One of the comments I received from a reader earlier this week brought this idea to mind. It stuck with me. Her comment was intended to elevate the field of telemarketing over telesales. But the real difference in her defining of the two fields boiled down to two factors that had little to do with what was being sold or how it was being sold.
These two factors are defining attributes of professionalism in sales (and lots of other things). They are intentions and outcomes.
Intentions speak to the question: “Why?” In days long past, sales was a fairly one-sided endeavor. Salespeople sold goods and services with their primary motivation being their own personal earnings and achievement. That has changed so much in the past three decades that the professional salesperson would be unrecognizable to someone who bought or sold before these changes occurred.
Our intentions now are to create value for our clients and customers. We have moved from vendor and adversary to trusted adviser and valued partner, in part, because our intentions have changed.
Your intentions have to be known, and they have to be felt by your prospects and clients.
But intentions by themselves aren’t enough. Professionalism also means achieving the desired outcomes that we have sold to our clients. It isn’t enough to simply try to create something better for our prospects and clients.
Being competent means that those of us in the sales game have to be well-rounded business people, possessing not only sales acumen, but also the business acumen that includes managing teams, leading complex change initiatives, solving problems, and managing our client’s outcomes.
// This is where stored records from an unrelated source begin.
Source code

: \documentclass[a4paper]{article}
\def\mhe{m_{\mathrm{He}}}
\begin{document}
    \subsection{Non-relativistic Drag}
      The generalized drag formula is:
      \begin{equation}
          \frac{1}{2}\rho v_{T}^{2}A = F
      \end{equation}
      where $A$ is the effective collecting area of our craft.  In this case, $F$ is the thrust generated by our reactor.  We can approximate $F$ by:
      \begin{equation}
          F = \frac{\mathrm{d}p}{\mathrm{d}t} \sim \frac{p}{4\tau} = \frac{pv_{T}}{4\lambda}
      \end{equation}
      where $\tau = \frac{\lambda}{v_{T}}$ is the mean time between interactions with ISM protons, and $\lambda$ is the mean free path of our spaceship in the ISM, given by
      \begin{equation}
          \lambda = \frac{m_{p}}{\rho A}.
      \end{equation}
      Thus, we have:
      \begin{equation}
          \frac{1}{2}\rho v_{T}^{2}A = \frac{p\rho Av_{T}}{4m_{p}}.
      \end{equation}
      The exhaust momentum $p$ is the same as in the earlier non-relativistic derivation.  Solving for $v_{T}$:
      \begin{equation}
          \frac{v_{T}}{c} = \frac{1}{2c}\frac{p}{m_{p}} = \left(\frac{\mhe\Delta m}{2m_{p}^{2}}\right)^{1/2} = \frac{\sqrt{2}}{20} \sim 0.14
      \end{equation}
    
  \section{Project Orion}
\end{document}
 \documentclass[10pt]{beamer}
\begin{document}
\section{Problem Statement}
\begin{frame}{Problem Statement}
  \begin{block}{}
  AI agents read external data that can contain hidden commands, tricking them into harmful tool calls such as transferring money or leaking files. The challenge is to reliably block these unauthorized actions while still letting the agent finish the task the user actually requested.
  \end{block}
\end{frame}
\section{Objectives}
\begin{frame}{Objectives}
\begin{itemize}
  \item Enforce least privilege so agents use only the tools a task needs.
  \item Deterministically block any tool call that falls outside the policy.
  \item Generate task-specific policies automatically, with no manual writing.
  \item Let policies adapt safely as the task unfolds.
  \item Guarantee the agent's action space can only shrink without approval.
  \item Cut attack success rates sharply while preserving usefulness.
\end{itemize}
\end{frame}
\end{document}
These skills have to produce the outcomes that you sold. That is what professionalism requires.
You can tell whether there is a high degree of professionalism in a segment of the market by how salespeople are treated. If salespeople are treated as adversaries, then one of two things is true: 1). the salespeople that call on this group of clients lack professionalism in either intentions, outcomes, or both, or 2). that company is treated by its clients as an adversary and therefore, treats the salespeople the way they are treated (in which case, see number one).
True story and great example. I was visiting my doctor a couple years ago, and I happened to be wearing a suit at the time of my visit. I stood at the reception area for an uncomfortably long time, while the people behind the glass looked at me but made no acknowledgment that I was standing there. Even though I was a two feet from them, no one greeted me.
Finally, I said: “I’d like to see the doctor, please.” The women behind the counter said (in the nastiest and most condescending tone in which I have ever been greeted): “You don’t have an appointment.” Of course I did have an appointment. When it finally dawned on me what was going on, I said: “Wait, you think I am a pharmaceutical sales rep, don’t you?” Still using her nastiest tone, she curtly said only: “Yes!” I did get to see the doctor, but I am pretty sure she never changed her opinion of me because I looked like a pharmaceutical sales rep.
To my friends who sell pharmaceuticals, know that I don’t question your intentions. This means the problem is one of outcomes.
1. When you make a sales call, how do you ensure your intentions are right? Are you simply going through the motions? Or do you really intend to help your prospects and clients by creating something better?
2. Do you work on and develop all of the competencies you need as a salesperson to ensure that your clients achieve the outcome you sold them? What skills do you still need to develop to be even more effective at helping your clients with their results?